In esposizione, una rassegna con circa 12 opere fotografiche molto diverse tra loro ma che trovano filo conduttore nella tematica affrontata dalle tre artisti selezionati, ovvero una riflessione sulla chiusura degli individui e sulla distanza che persiste a prescindere dalla concreta lontananza fisica.
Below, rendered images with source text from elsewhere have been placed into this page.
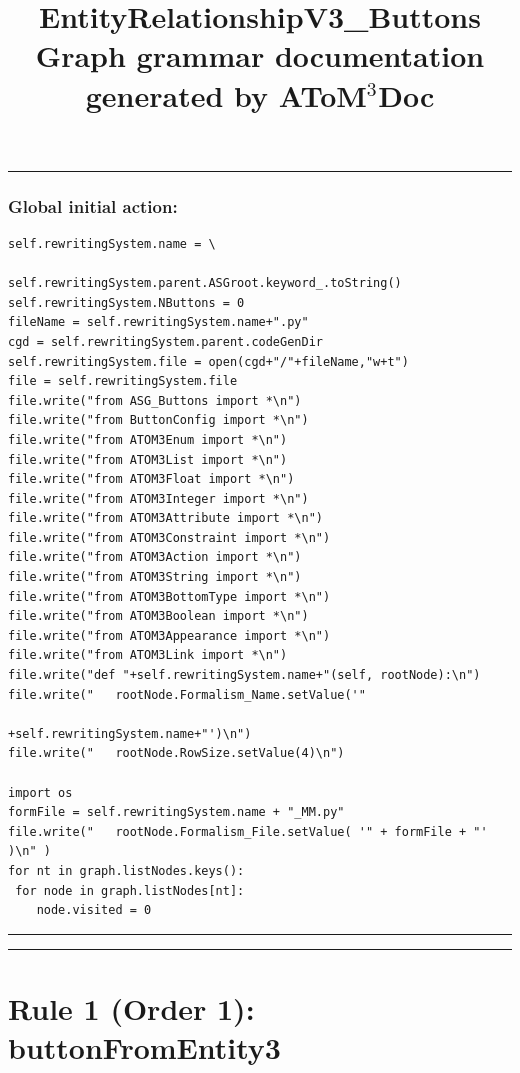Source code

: \documentclass{article}
\title{ \huge{EntityRelationshipV3_Buttons} \\[4mm]
\small{ Graph grammar documentation generated by \textbf{AToM$^{3}$Doc} } }
\begin{document}
   
\maketitle         
\hrule \vspace{6pt}
\subsubsection*{Global initial action: }
\begin{small}\begin{verbatim}
self.rewritingSystem.name = \
                        self.rewritingSystem.parent.ASGroot.keyword_.toString()
self.rewritingSystem.NButtons = 0
fileName = self.rewritingSystem.name+".py"
cgd = self.rewritingSystem.parent.codeGenDir
self.rewritingSystem.file = open(cgd+"/"+fileName,"w+t")
file = self.rewritingSystem.file
file.write("from ASG_Buttons import *\n")
file.write("from ButtonConfig import *\n")
file.write("from ATOM3Enum import *\n")
file.write("from ATOM3List import *\n")
file.write("from ATOM3Float import *\n")
file.write("from ATOM3Integer import *\n")
file.write("from ATOM3Attribute import *\n")
file.write("from ATOM3Constraint import *\n")
file.write("from ATOM3Action import *\n")
file.write("from ATOM3String import *\n")
file.write("from ATOM3BottomType import *\n")
file.write("from ATOM3Boolean import *\n")
file.write("from ATOM3Appearance import *\n")
file.write("from ATOM3Link import *\n")
file.write("def "+self.rewritingSystem.name+"(self, rootNode):\n")
file.write("   rootNode.Formalism_Name.setValue('"
                                            +self.rewritingSystem.name+"')\n")
file.write("   rootNode.RowSize.setValue(4)\n")

import os
formFile = self.rewritingSystem.name + "_MM.py" 
file.write("   rootNode.Formalism_File.setValue( '" + formFile + "' )\n" )
for nt in graph.listNodes.keys():
 for node in graph.listNodes[nt]:
    node.visited = 0
\end{verbatim}\end{small}

\hrule \vspace{6pt}
\hrule \vspace{6pt}
\section*{  Rule 1 (Order 1): buttonFromEntity3}
\end{document}

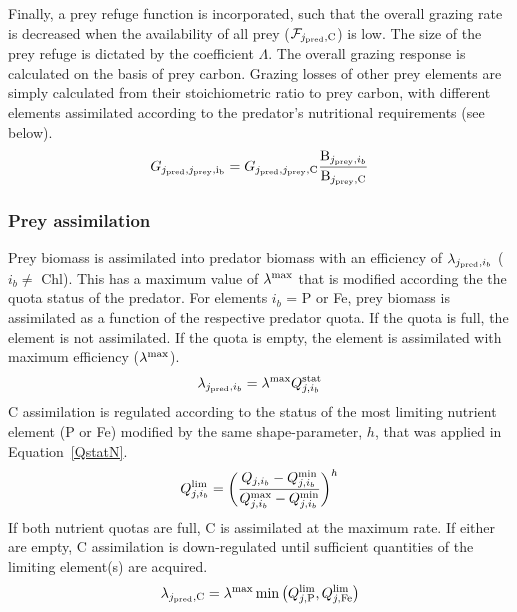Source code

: \documentclass[gmd, manuscript]{copernicus}
\begin{document}
%
Finally, a prey refuge function is incorporated, such that the overall grazing rate is decreased when the availability of all prey ($\mathcal{F}_{j_{\rm pred},{\rm C}}$) is low. The size of the prey refuge is dictated by the coefficient $\Lambda$. The overall grazing response is calculated on the basis of prey carbon. Grazing losses of other prey elements are simply calculated from their stoichiometric ratio to prey carbon, with different elements assimilated according to the predator's nutritional requirements (see below).
%
\begin{equation}
G_{j_{\rm pred},j_{\rm prey},{\rm i_b}} = G_{j_{\rm pred},j_{\rm prey},{\rm C}} \frac{{\rm B}_{j_{\rm prey},i_b}}{{\rm B}_{j_{\rm prey},{\rm C}}}
\end{equation}
%

\subsubsection{Prey assimilation} 

Prey biomass is assimilated into predator biomass with an efficiency of $\lambda_{j_{\rm pred},i_b}$ ($i_b \ne $ Chl). This has a maximum value of $\lambda^{\rm max}$ that is modified according the the quota status of the predator. For elements $i_b$ = P or Fe, prey biomass is assimilated as a function of the respective predator quota. If the quota is full, the element is not assimilated. If the quota is empty, the element is assimilated with maximum efficiency ($\lambda^{\rm max}$). 
%
\begin{equation}
\lambda_{j_{\rm pred},i_b} = \lambda^{\rm max} Q_{j,i_b}^{\rm stat}
\end{equation}
%
C assimilation is regulated according to the status of the most limiting nutrient element (P or Fe) modified by the same shape-parameter, $h$, that was applied in Equation~\ref{QstatN}. 
%
\begin{equation}
Q_{j,i_b}^{\rm lim} = \bigg( \frac{Q_{j,i_b}-Q^{\rm min}_{j,i_b}}{Q_{j,i_b}^{\rm max}-Q_{j,i_b}^{\rm min}} \bigg)^h
\end{equation}
%
If both nutrient quotas are full, C is assimilated at the maximum rate. If either are empty, C assimilation is down-regulated until sufficient quantities of the limiting element(s) are acquired.
%
\begin{equation}
\lambda_{j_{\rm pred},{\rm C}} = \lambda^{\rm max} \min \big( Q_{j,{\rm P}}^{\rm lim}, Q_{j,{\rm Fe}}^{\rm lim} \big)
\end{equation}
%
\end{document}
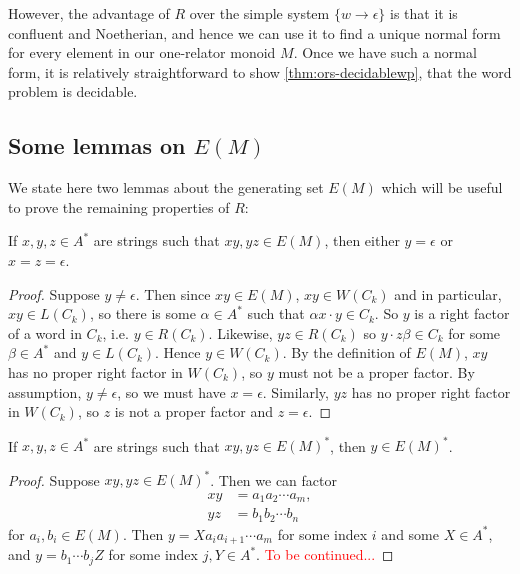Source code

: \documentclass[11pt,libertine,widepage,nosubthm]{lmaths}
\begin{document}
However, the advantage of $R$ over the simple system $\{w \to \epsilon\}$ is that it is confluent and Noetherian, and hence we can use it to find a unique normal form for every element in our one-relator monoid $M$. Once we have such a normal form, it is relatively straightforward to show \cref{thm:ors-decidablewp}, that the word problem is decidable.

\subsection{Some lemmas on $E(M)$}

We state here two lemmas about the generating set $E(M)$ which will be useful to prove the remaining properties of $R$:

\begin{lemma} \label{lma:no-middle-E(M)}
	If $x, y, z \in A^*$ are strings such that $xy, yz \in E(M)$, then either $y = \epsilon$ or $x = z = \epsilon$.
\end{lemma}
\begin{proof}
	Suppose $y \ne \epsilon$. Then since $xy \in E(M)$, $xy \in W(C_k)$ and in particular, $xy \in L(C_k)$, so there is some $\alpha \in A^*$ such that $\alpha x \cdot y \in C_k$. So $y$ is a right factor of a word in $C_k$, i.e. $y \in R(C_k)$. Likewise, $yz \in R(C_k)$ so $y \cdot z\beta \in C_k$ for some $\beta \in A^*$ and $y \in L(C_k)$. Hence $y \in W(C_k)$. By the definition of $E(M)$, $xy$ has no proper right factor in $W(C_k)$, so $y$ must not be a proper factor. By assumption, $y \ne \epsilon$, so we must have $x = \epsilon$. Similarly, $yz$ has no proper right factor in $W(C_k)$, so $z$ is not a proper factor and $z = \epsilon$.
\end{proof}

\begin{cly} \label{cly:middle-E(M)*}
	If $x, y, z \in A^*$ are strings such that $xy, yz \in E(M)^*$, then $y \in E(M)^*$.
\end{cly}
\begin{proof}
	Suppose $xy, yz \in E(M)^*$. Then we can factor
		\begin{align*}
			xy &= a_1 a_2 \cdots a_m, \\
			yz &= b_1 b_2 \cdots b_n
		\end{align*}
	for $a_i, b_i \in E(M)$. Then $y = X a_i a_{i+1} \cdots a_m$ for some index $i$ and some $X \in A^*$, and $y = b_1 \cdots b_j Z$ for some index $j, Y \in A^*$. \textcolor{red}{To be continued...}
\end{proof}
\end{document}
“Dettagli surreali e poetici, fragili confini tra mondi lontani e intimi luoghi, l’attesa e la sospensione: queste le tematiche comuni alle tre fotografe: la napoletana Ilaria Abbiento, la newyorkese Gail Halbert Halaban e la romana Valentina Vannicola. La fotografia è mezzo espressivo per raccontare le storie vere o costruite di individui chiusi nel proprio universo, così vicini eppure così lontani (Valentina Rippa).
Ilaria Abbiento
E’nel silenzio e nella contemplazione che prende vita il lavoro di Ilaria Abbiento, un atlante azzurro che indaga su piccoli frammenti del Mediterraneo in cui le coordinate nautiche portano l’artista alla scoperta di un ritaglio di mare sempre diverso, come i suoi stati interiori: 12 ritagli d’acqua e 12 tracce del suo passaggio sulla costa del Golfo di Napoli, rivelano l’elaborazione di una cartografia poetica in bilico tra immaginazione e realtà. In esposizione insieme alla cartografia del mare, due lavori evocativi sul tempo e sull’ attesa.
Gail Albert Halaban
Il desiderio di “avvicinare” le persone, metterle in connessione tra loro, creare dei legami, questo Il punto di partenza del progetto “out of my window” della fotografa newyorkese Gail Albert Halaban; raccontare le vite degli altri spiando dalla finestra di fronte ma non si tratta di “scatti rubati”: l’artista agisce in punta di piedi per non falsare con la sua presenza la naturalezza della scena ripresa ma ogni persona ritratta è al corrente del progetto. Dopo Parigi, New York e Istanbul l’artista sposta la sua attenzione su tre nuovi set, Napoli, Milano e Roma.
Valentina Vannicola
La sua ricerca è di fatto riconducibile alla staged photography che presenta come reali scene totalmente ricostruite dall’artista che investe il duplice ruolo di fotografo e regista. Le ambientazioni, rese irriconoscibili dall’aggiunta di dettagli surreali, appartengono ai luoghi in cui l’artista è cresciuta, la maremma laziale. Gli attori, non professionisti, sono gli stessi abitanti di quei luoghi: il postino, la bidella, il fornaio, di volta in volta tutti coinvolti in un lavoro totalizzante che tende ad accentuare quel senso “comunitario” ancora vivo nei piccoli centri di periferia.